## What is needed
In the listing below, how many lines contain "interface"? Answer with the number alone.
*** Opening of Dataset ***
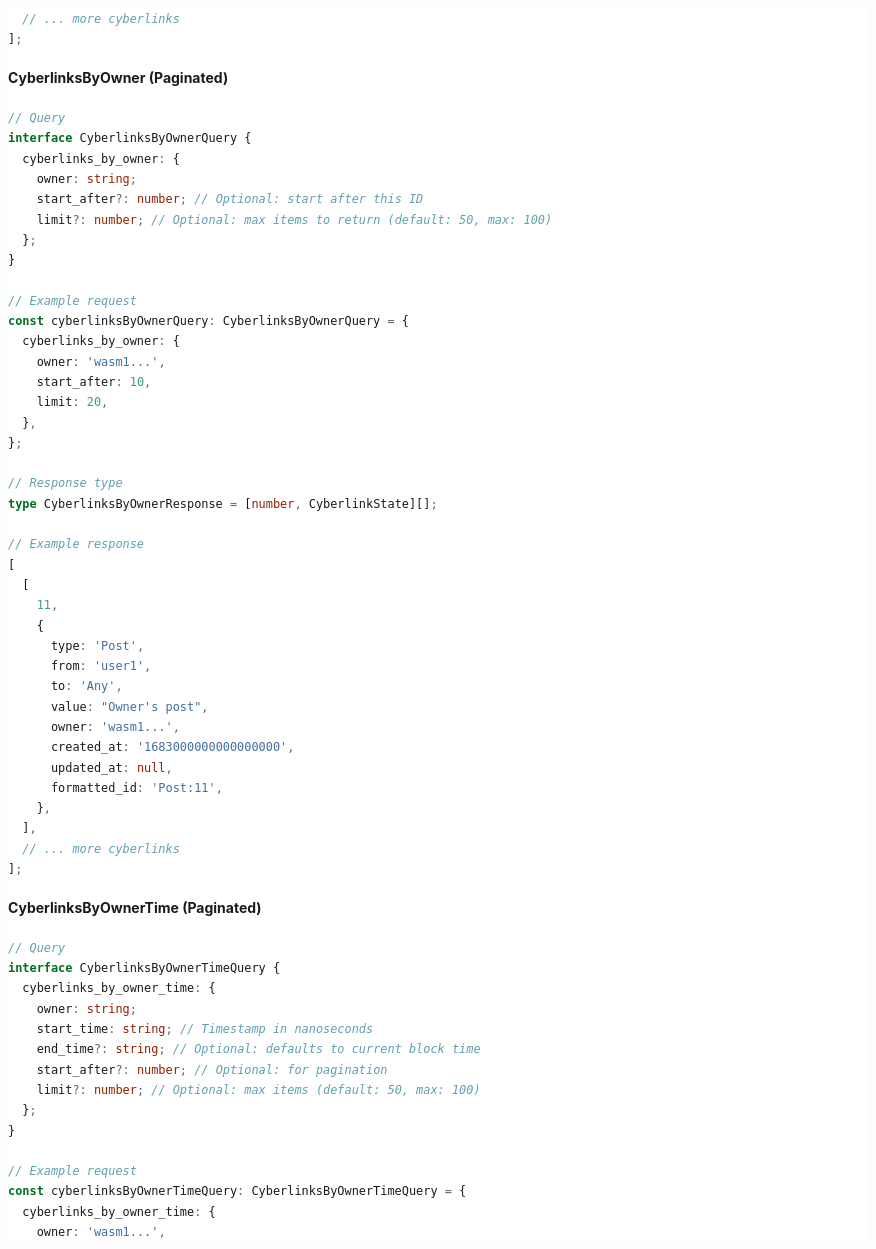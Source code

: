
 ```typescript
  // ... more cyberlinks
];
```

#### CyberlinksByOwner (Paginated)

```typescript
// Query
interface CyberlinksByOwnerQuery {
  cyberlinks_by_owner: {
    owner: string;
    start_after?: number; // Optional: start after this ID
    limit?: number; // Optional: max items to return (default: 50, max: 100)
  };
}

// Example request
const cyberlinksByOwnerQuery: CyberlinksByOwnerQuery = {
  cyberlinks_by_owner: {
    owner: 'wasm1...',
    start_after: 10,
    limit: 20,
  },
};

// Response type
type CyberlinksByOwnerResponse = [number, CyberlinkState][];

// Example response
[
  [
    11,
    {
      type: 'Post',
      from: 'user1',
      to: 'Any',
      value: "Owner's post",
      owner: 'wasm1...',
      created_at: '1683000000000000000',
      updated_at: null,
      formatted_id: 'Post:11',
    },
  ],
  // ... more cyberlinks
];
```

#### CyberlinksByOwnerTime (Paginated)

```typescript
// Query
interface CyberlinksByOwnerTimeQuery {
  cyberlinks_by_owner_time: {
    owner: string;
    start_time: string; // Timestamp in nanoseconds
    end_time?: string; // Optional: defaults to current block time
    start_after?: number; // Optional: for pagination
    limit?: number; // Optional: max items (default: 50, max: 100)
  };
}

// Example request
const cyberlinksByOwnerTimeQuery: CyberlinksByOwnerTimeQuery = {
  cyberlinks_by_owner_time: {
    owner: 'wasm1...',
```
*** Close of Dataset ***
## Solution for this problem
2